Kachelmann-Prozess: „Ich bin in der Nacht vergewaltigt worden“

Im Prozess gegen Jörg Kachelmann wird der Notruf des mutmaßlichen Opfers des Schweizer Moderators vorgespielt – doch der angeklagte TV-Moderator bleibt völlig regungslos.
von  Abendzeitung
Jörg Kachelmann vor Gericht
Jörg Kachelmann vor Gericht © dpa

MANNHEIM - Im Prozess gegen Jörg Kachelmann wird der Notruf des mutmaßlichen Opfers des Schweizer Moderators vorgespielt – doch der angeklagte TV-Moderator bleibt völlig regungslos.

Es war der bewegendste Moment des bisherigen Verfahrens, so schildern es Prozessbeobachter. Aus einem Lautsprecher erklingt die zitternde Stimme des mutmaßlichen Opfers von Jörg Kachelmann: „Ich bin heute Nacht vergewaltigt worden und weiß nicht, was ich jetzt machen soll“, sagt die Frau in ihrem Notruf an die Polizei. Auf die Nachfrage „Von wem?“ sagt die Frau „Von“ und nach längerem Zögern „Von meinem Freund.“ Der Name Kachelmann fiel erst bei der Vernehmung. Auf die Frage des Polizisten nach ihrem Befinden antwortete die 37-Jährige „Ich bin okay.“

Es herrscht Stille im Gerichtssaal. Auch der angeklagte Wetter-Moderator bleibt regungslos – wie im ganzen bisherigen Prozess.

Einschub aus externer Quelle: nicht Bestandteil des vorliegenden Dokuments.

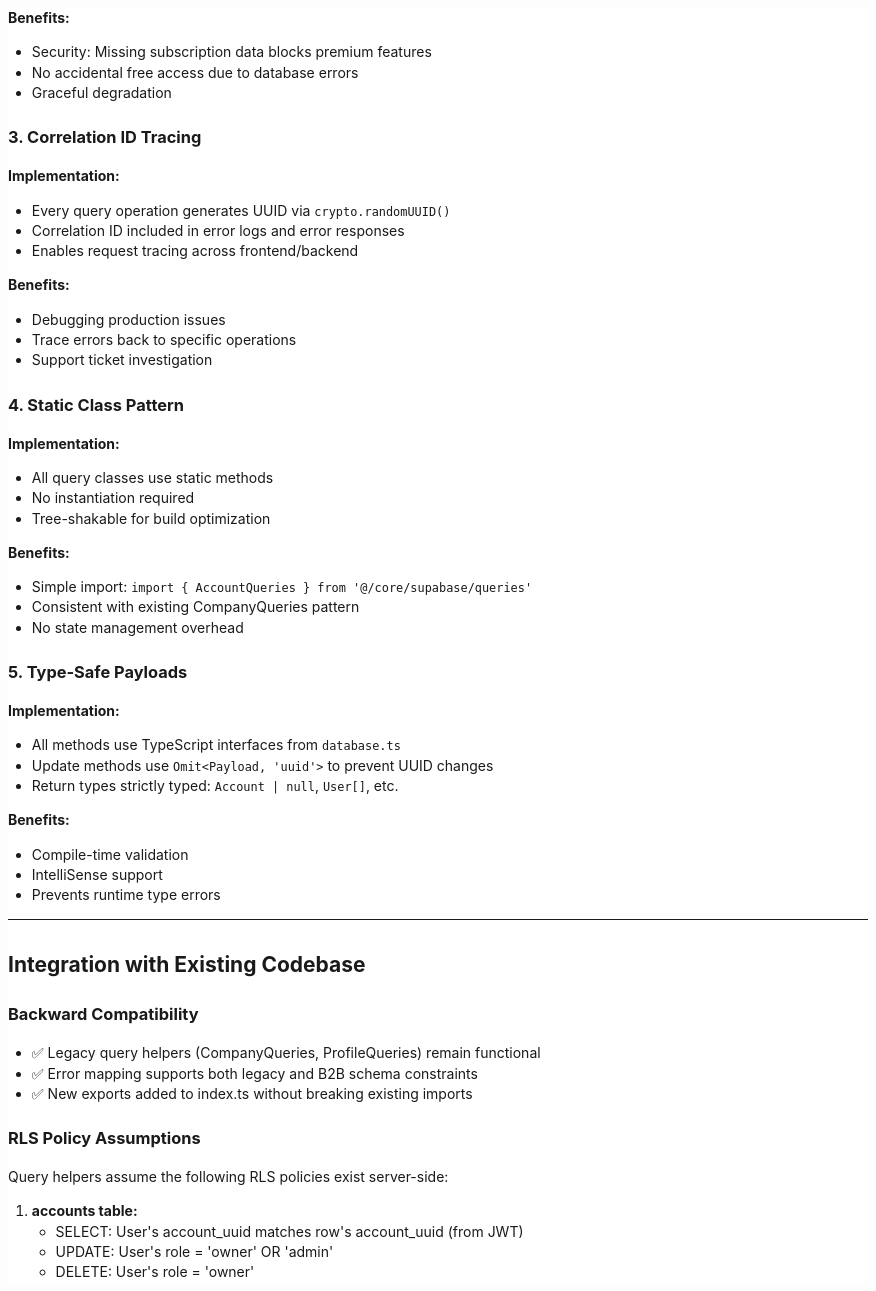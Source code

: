**Benefits:**
- Security: Missing subscription data blocks premium features
- No accidental free access due to database errors
- Graceful degradation

### 3. Correlation ID Tracing
**Implementation:**
- Every query operation generates UUID via `crypto.randomUUID()`
- Correlation ID included in error logs and error responses
- Enables request tracing across frontend/backend

**Benefits:**
- Debugging production issues
- Trace errors back to specific operations
- Support ticket investigation

### 4. Static Class Pattern
**Implementation:**
- All query classes use static methods
- No instantiation required
- Tree-shakable for build optimization

**Benefits:**
- Simple import: `import { AccountQueries } from '@/core/supabase/queries'`
- Consistent with existing CompanyQueries pattern
- No state management overhead

### 5. Type-Safe Payloads
**Implementation:**
- All methods use TypeScript interfaces from `database.ts`
- Update methods use `Omit<Payload, 'uuid'>` to prevent UUID changes
- Return types strictly typed: `Account | null`, `User[]`, etc.

**Benefits:**
- Compile-time validation
- IntelliSense support
- Prevents runtime type errors

---

## Integration with Existing Codebase

### Backward Compatibility
- ✅ Legacy query helpers (CompanyQueries, ProfileQueries) remain functional
- ✅ Error mapping supports both legacy and B2B schema constraints
- ✅ New exports added to index.ts without breaking existing imports

### RLS Policy Assumptions
Query helpers assume the following RLS policies exist server-side:
1. **accounts table:**
   - SELECT: User's account_uuid matches row's account_uuid (from JWT)
   - UPDATE: User's role = 'owner' OR 'admin'
   - DELETE: User's role = 'owner'
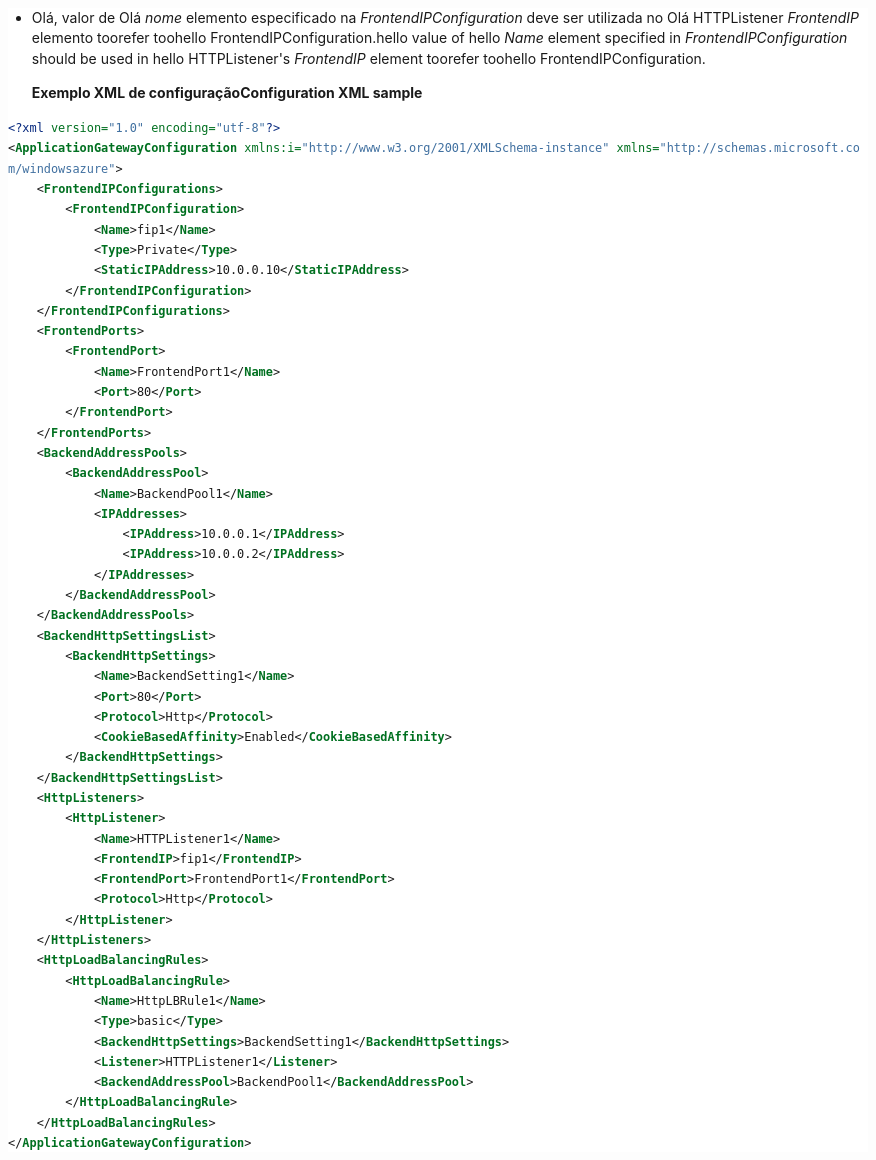 * <span data-ttu-id="652b6-154">Olá, valor de Olá *nome* elemento especificado na *FrontendIPConfiguration* deve ser utilizada no Olá HTTPListener *FrontendIP* elemento toorefer toohello FrontendIPConfiguration.</span><span class="sxs-lookup"><span data-stu-id="652b6-154">hello value of hello *Name* element specified in *FrontendIPConfiguration* should be used in hello HTTPListener's *FrontendIP* element toorefer toohello FrontendIPConfiguration.</span></span>
  
  <span data-ttu-id="652b6-155">**Exemplo XML de configuração**</span><span class="sxs-lookup"><span data-stu-id="652b6-155">**Configuration XML sample**</span></span>
```xml
<?xml version="1.0" encoding="utf-8"?>
<ApplicationGatewayConfiguration xmlns:i="http://www.w3.org/2001/XMLSchema-instance" xmlns="http://schemas.microsoft.com/windowsazure">
    <FrontendIPConfigurations>
        <FrontendIPConfiguration>
            <Name>fip1</Name> 
            <Type>Private</Type> 
            <StaticIPAddress>10.0.0.10</StaticIPAddress> 
        </FrontendIPConfiguration>
    </FrontendIPConfigurations>
    <FrontendPorts>
        <FrontendPort>
            <Name>FrontendPort1</Name>
            <Port>80</Port>
        </FrontendPort>
    </FrontendPorts>
    <BackendAddressPools>
        <BackendAddressPool>
            <Name>BackendPool1</Name>
            <IPAddresses>
                <IPAddress>10.0.0.1</IPAddress>
                <IPAddress>10.0.0.2</IPAddress>
            </IPAddresses>
        </BackendAddressPool>
    </BackendAddressPools>
    <BackendHttpSettingsList>
        <BackendHttpSettings>
            <Name>BackendSetting1</Name>
            <Port>80</Port>
            <Protocol>Http</Protocol>
            <CookieBasedAffinity>Enabled</CookieBasedAffinity>
        </BackendHttpSettings>
    </BackendHttpSettingsList>
    <HttpListeners>
        <HttpListener>
            <Name>HTTPListener1</Name>
            <FrontendIP>fip1</FrontendIP>
            <FrontendPort>FrontendPort1</FrontendPort>
            <Protocol>Http</Protocol>
        </HttpListener>
    </HttpListeners>
    <HttpLoadBalancingRules>
        <HttpLoadBalancingRule>
            <Name>HttpLBRule1</Name>
            <Type>basic</Type>
            <BackendHttpSettings>BackendSetting1</BackendHttpSettings>
            <Listener>HTTPListener1</Listener>
            <BackendAddressPool>BackendPool1</BackendAddressPool>
        </HttpLoadBalancingRule>
    </HttpLoadBalancingRules>
</ApplicationGatewayConfiguration>
```

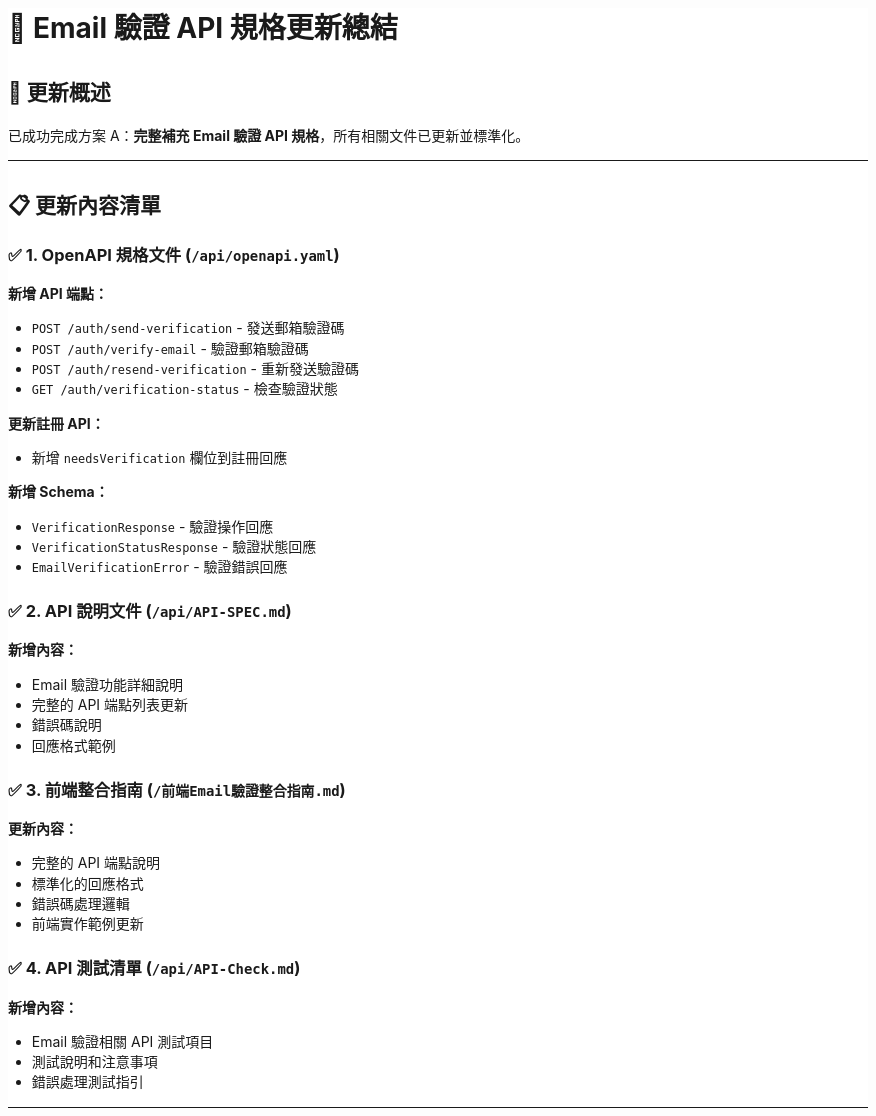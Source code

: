 # 📧 Email 驗證 API 規格更新總結

## 🎯 更新概述

已成功完成方案 A：**完整補充 Email 驗證 API 規格**，所有相關文件已更新並標準化。

---

## 📋 更新內容清單

### ✅ 1. OpenAPI 規格文件 (`/api/openapi.yaml`)

**新增 API 端點：**
- `POST /auth/send-verification` - 發送郵箱驗證碼
- `POST /auth/verify-email` - 驗證郵箱驗證碼
- `POST /auth/resend-verification` - 重新發送驗證碼
- `GET /auth/verification-status` - 檢查驗證狀態

**更新註冊 API：**
- 新增 `needsVerification` 欄位到註冊回應

**新增 Schema：**
- `VerificationResponse` - 驗證操作回應
- `VerificationStatusResponse` - 驗證狀態回應
- `EmailVerificationError` - 驗證錯誤回應

### ✅ 2. API 說明文件 (`/api/API-SPEC.md`)

**新增內容：**
- Email 驗證功能詳細說明
- 完整的 API 端點列表更新
- 錯誤碼說明
- 回應格式範例

### ✅ 3. 前端整合指南 (`/前端Email驗證整合指南.md`)

**更新內容：**
- 完整的 API 端點說明
- 標準化的回應格式
- 錯誤碼處理邏輯
- 前端實作範例更新

### ✅ 4. API 測試清單 (`/api/API-Check.md`)

**新增內容：**
- Email 驗證相關 API 測試項目
- 測試說明和注意事項
- 錯誤處理測試指引

---
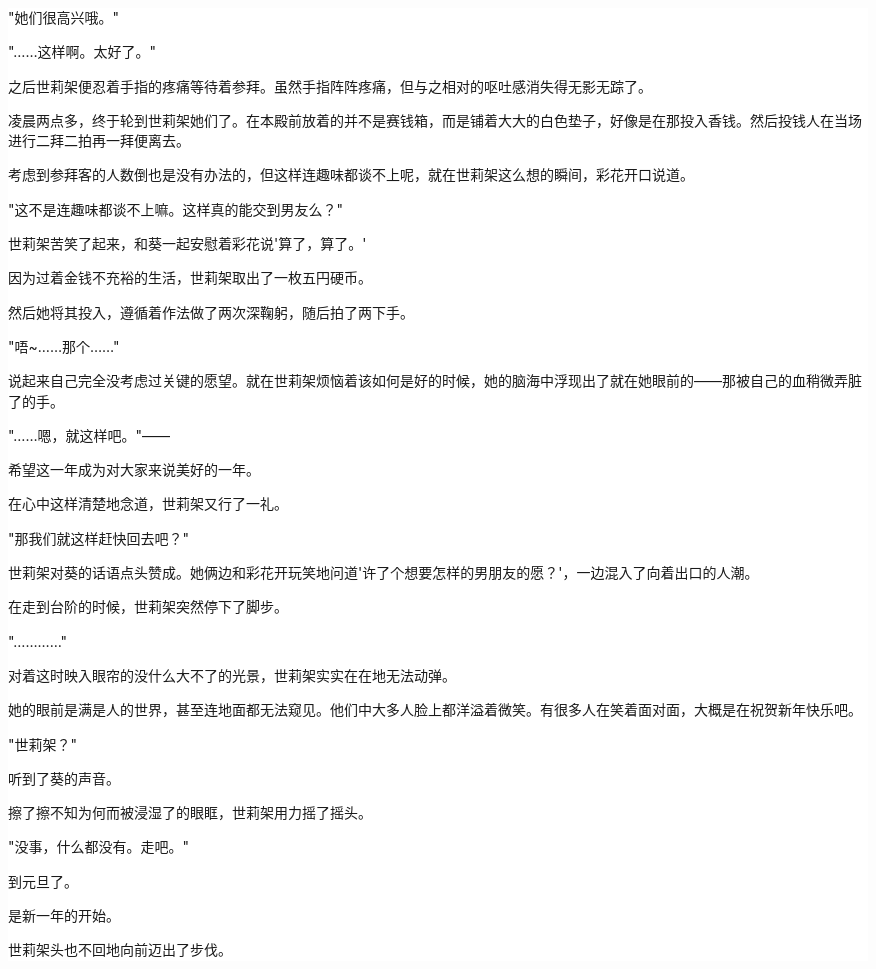"她们很高兴哦。"

"……这样啊。太好了。"

之后世莉架便忍着手指的疼痛等待着参拜。虽然手指阵阵疼痛，但与之相对的呕吐感消失得无影无踪了。

凌晨两点多，终于轮到世莉架她们了。在本殿前放着的并不是赛钱箱，而是铺着大大的白色垫子，好像是在那投入香钱。然后投钱人在当场进行二拜二拍再一拜便离去。

考虑到参拜客的人数倒也是没有办法的，但这样连趣味都谈不上呢，就在世莉架这么想的瞬间，彩花开口说道。

"这不是连趣味都谈不上嘛。这样真的能交到男友么？"

世莉架苦笑了起来，和葵一起安慰着彩花说'算了，算了。'

因为过着金钱不充裕的生活，世莉架取出了一枚五円硬币。

然后她将其投入，遵循着作法做了两次深鞠躬，随后拍了两下手。

"唔~……那个……"

说起来自己完全没考虑过关键的愿望。就在世莉架烦恼着该如何是好的时候，她的脑海中浮现出了就在她眼前的——那被自己的血稍微弄脏了的手。

"……嗯，就这样吧。"——

希望这一年成为对大家来说美好的一年。

在心中这样清楚地念道，世莉架又行了一礼。

"那我们就这样赶快回去吧？"

世莉架对葵的话语点头赞成。她俩边和彩花开玩笑地问道'许了个想要怎样的男朋友的愿？'，一边混入了向着出口的人潮。

在走到台阶的时候，世莉架突然停下了脚步。

"…………"

对着这时映入眼帘的没什么大不了的光景，世莉架实实在在地无法动弹。

她的眼前是满是人的世界，甚至连地面都无法窥见。他们中大多人脸上都洋溢着微笑。有很多人在笑着面对面，大概是在祝贺新年快乐吧。

"世莉架？"

听到了葵的声音。

擦了擦不知为何而被浸湿了的眼眶，世莉架用力摇了摇头。

"没事，什么都没有。走吧。"

到元旦了。

是新一年的开始。

世莉架头也不回地向前迈出了步伐。

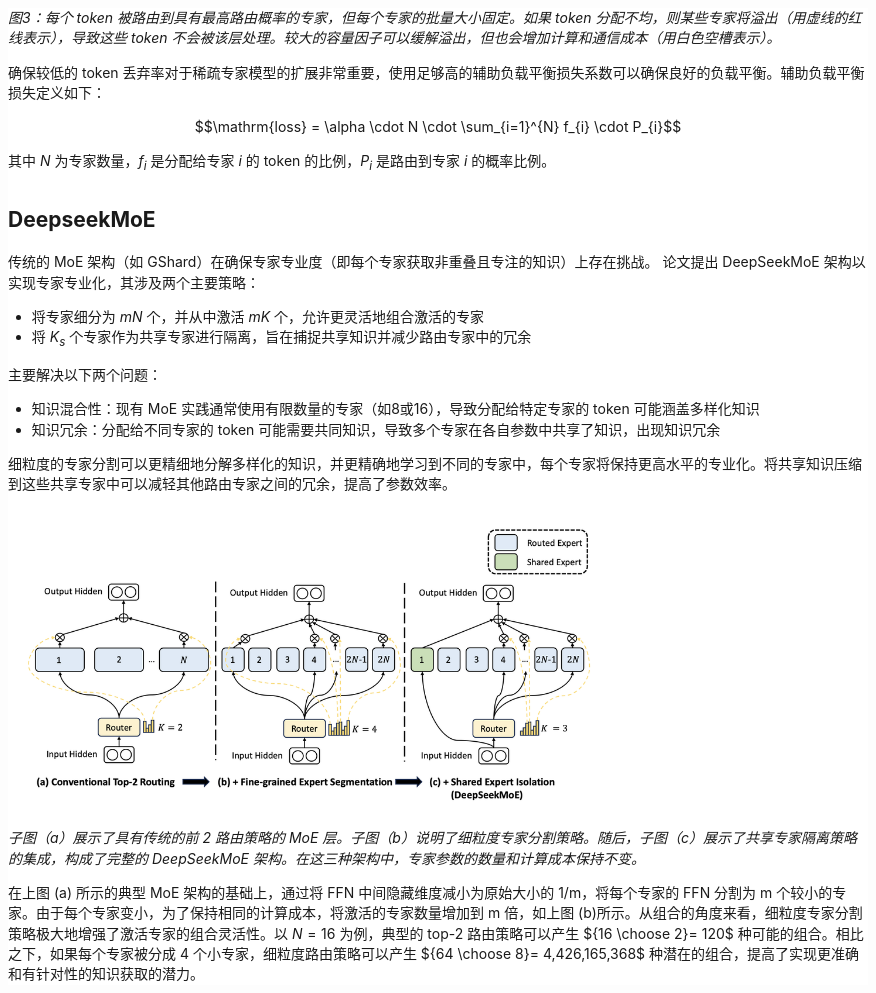 *图3：每个 token 被路由到具有最高路由概率的专家，但每个专家的批量大小固定。如果 token 分配不均，则某些专家将溢出（用虚线的红线表示），导致这些 token 不会被该层处理。较大的容量因子可以缓解溢出，但也会增加计算和通信成本（用白色空槽表示）。*

确保较低的 token 丢弃率对于稀疏专家模型的扩展非常重要，使用足够高的辅助负载平衡损失系数可以确保良好的负载平衡。辅助负载平衡损失定义如下：

$$\mathrm{loss} = \alpha \cdot N \cdot \sum_{i=1}^{N} f_{i} \cdot P_{i}$$

其中 $N$ 为专家数量，$f_{i}$ 是分配给专家 $i$ 的 token 的比例，$P_{i}$ 是路由到专家 $i$ 的概率比例。

## DeepseekMoE

传统的 MoE 架构（如 GShard）在确保专家专业度（即每个专家获取非重叠且专注的知识）上存在挑战。 论文提出 DeepSeekMoE 架构以实现专家专业化，其涉及两个主要策略：

* 将专家细分为 $mN$ 个，并从中激活 $mK$ 个，允许更灵活地组合激活的专家
* 将 $K_s$ 个专家作为共享专家进行隔离，旨在捕捉共享知识并减少路由专家中的冗余

主要解决以下两个问题：

* 知识混合性：现有 MoE 实践通常使用有限数量的专家（如8或16），导致分配给特定专家的 token 可能涵盖多样化知识
* 知识冗余：分配给不同专家的 token 可能需要共同知识，导致多个专家在各自参数中共享了知识，出现知识冗余

细粒度的专家分割可以更精细地分解多样化的知识，并更精确地学习到不同的专家中，每个专家将保持更高水平的专业化。将共享知识压缩到这些共享专家中可以减轻其他路由专家之间的冗余，提高了参数效率。


<img src="/assets/images/deepseek-moe/illustration-5.png" width="600" alt=""/>

*子图（a）展示了具有传统的前 2 路由策略的 MoE 层。子图（b）说明了细粒度专家分割策略。随后，子图（c）展示了共享专家隔离策略的集成，构成了完整的 DeepSeekMoE 架构。在这三种架构中，专家参数的数量和计算成本保持不变。*

在上图 (a) 所示的典型 MoE 架构的基础上，通过将 FFN 中间隐藏维度减小为原始大小的 1/m，将每个专家的 FFN 分割为 m 个较小的专家。由于每个专家变小，为了保持相同的计算成本，将激活的专家数量增加到 m 倍，如上图 (b)所示。从组合的角度来看，细粒度专家分割策略极大地增强了激活专家的组合灵活性。以 $N = 16$ 为例，典型的 top-2 路由策略可以产生 ${16 \choose 2}= 120$ 种可能的组合。相比之下，如果每个专家被分成 4 个小专家，细粒度路由策略可以产生 ${64 \choose 8}= 4,426,165,368$ 种潜在的组合，提高了实现更准确和有针对性的知识获取的潜力。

Der erste Zeuge des Verfahrens im Mannheimer Landgericht ist der ermittelnde Kriminalbeamte. Er schildert, dass das mutmaßliche Opfer, eine Radio-Moderatorin, am Tag nach der möglichen Tat zwei Mal vernommen wurde. Dazwischen sei sie rechtsmedizinisch und gynäkologisch untersucht worden. Später kam auch heraus, dass sie Kachelmann zweimal in Kanada angerufen habe – „um sicher zu sein, dass er noch im Ausland ist“.

Die Staatsanwaltschaft habe damals entschieden, Kachelmann zunächst nicht festzunehmen – es habe keinen dringenden Tatverdacht gegeben. Kachelmann flog noch am gleichen Tag, dem 9. Februar, zu den Olympischen Spielen nach Kanada.

Wegen des Verdachts, seine langjährige Geliebte in Schwetzingen mit einem Messer bedroht und vergewaltigt zu haben, wird der 52-Jährige Schweizer erst nach seiner Rückkehr am 20. März am Flughafen Frankfurt in Anwesenheit von acht Polizeibeamten aus Hessen und Baden-Württemberg verhaftet.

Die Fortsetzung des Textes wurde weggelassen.